Lines with the word "width": copy all of them from the entries below.

[Provided data]
···

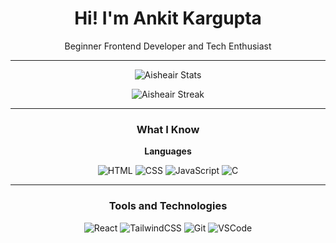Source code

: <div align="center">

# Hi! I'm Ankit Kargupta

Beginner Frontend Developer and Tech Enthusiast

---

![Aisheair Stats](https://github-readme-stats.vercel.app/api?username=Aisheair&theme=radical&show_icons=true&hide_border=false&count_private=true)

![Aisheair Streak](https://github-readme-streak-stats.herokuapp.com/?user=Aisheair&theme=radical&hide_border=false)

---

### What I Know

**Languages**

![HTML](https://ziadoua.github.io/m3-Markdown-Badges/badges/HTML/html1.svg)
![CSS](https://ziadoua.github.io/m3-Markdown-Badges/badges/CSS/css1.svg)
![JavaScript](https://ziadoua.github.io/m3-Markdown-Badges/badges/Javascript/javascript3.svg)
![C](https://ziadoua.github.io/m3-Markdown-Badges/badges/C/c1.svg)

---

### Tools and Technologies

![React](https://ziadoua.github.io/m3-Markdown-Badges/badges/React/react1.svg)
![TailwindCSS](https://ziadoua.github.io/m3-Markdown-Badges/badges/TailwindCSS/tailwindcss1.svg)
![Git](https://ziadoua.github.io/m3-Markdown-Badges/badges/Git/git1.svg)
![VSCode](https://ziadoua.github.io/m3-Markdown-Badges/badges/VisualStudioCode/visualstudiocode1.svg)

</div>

···

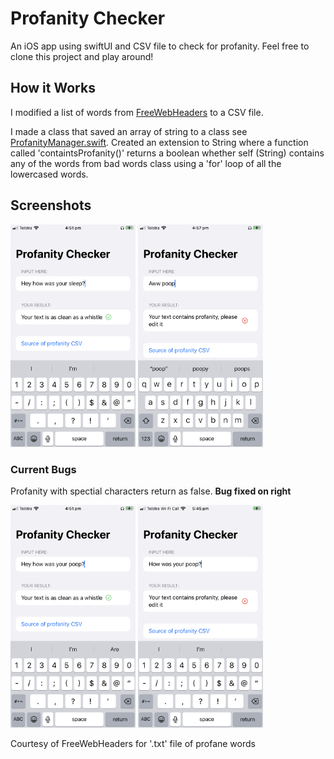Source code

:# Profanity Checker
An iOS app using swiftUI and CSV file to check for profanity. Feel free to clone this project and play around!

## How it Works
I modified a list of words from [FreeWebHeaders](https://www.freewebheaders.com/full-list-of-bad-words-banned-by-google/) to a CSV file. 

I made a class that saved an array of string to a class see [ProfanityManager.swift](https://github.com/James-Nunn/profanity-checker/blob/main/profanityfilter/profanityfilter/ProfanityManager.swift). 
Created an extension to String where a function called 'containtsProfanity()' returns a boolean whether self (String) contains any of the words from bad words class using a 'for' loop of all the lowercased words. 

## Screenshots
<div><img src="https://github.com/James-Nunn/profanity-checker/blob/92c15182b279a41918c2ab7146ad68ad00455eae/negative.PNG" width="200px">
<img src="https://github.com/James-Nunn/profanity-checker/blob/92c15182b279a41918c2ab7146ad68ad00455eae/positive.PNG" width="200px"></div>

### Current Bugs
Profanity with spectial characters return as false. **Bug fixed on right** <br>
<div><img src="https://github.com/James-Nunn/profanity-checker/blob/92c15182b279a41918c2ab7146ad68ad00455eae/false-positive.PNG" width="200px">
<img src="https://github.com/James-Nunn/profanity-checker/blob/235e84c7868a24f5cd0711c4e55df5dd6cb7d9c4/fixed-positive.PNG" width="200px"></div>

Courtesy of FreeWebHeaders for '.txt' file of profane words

···

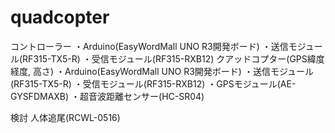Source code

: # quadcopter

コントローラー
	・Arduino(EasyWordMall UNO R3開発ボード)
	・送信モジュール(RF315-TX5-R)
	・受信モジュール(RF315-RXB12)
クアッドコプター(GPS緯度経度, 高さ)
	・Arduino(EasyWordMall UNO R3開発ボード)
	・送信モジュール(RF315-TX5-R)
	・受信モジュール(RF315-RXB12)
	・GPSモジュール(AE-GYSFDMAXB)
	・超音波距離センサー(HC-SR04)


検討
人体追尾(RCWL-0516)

···

[Exercise result]
<div><img src="https://github.com/James-Nunn/profanity-checker/blob/92c15182b279a41918c2ab7146ad68ad00455eae/negative.PNG" width="200px">
<img src="https://github.com/James-Nunn/profanity-checker/blob/92c15182b279a41918c2ab7146ad68ad00455eae/positive.PNG" width="200px"></div>
<div><img src="https://github.com/James-Nunn/profanity-checker/blob/92c15182b279a41918c2ab7146ad68ad00455eae/false-positive.PNG" width="200px">
<img src="https://github.com/James-Nunn/profanity-checker/blob/235e84c7868a24f5cd0711c4e55df5dd6cb7d9c4/fixed-positive.PNG" width="200px"></div>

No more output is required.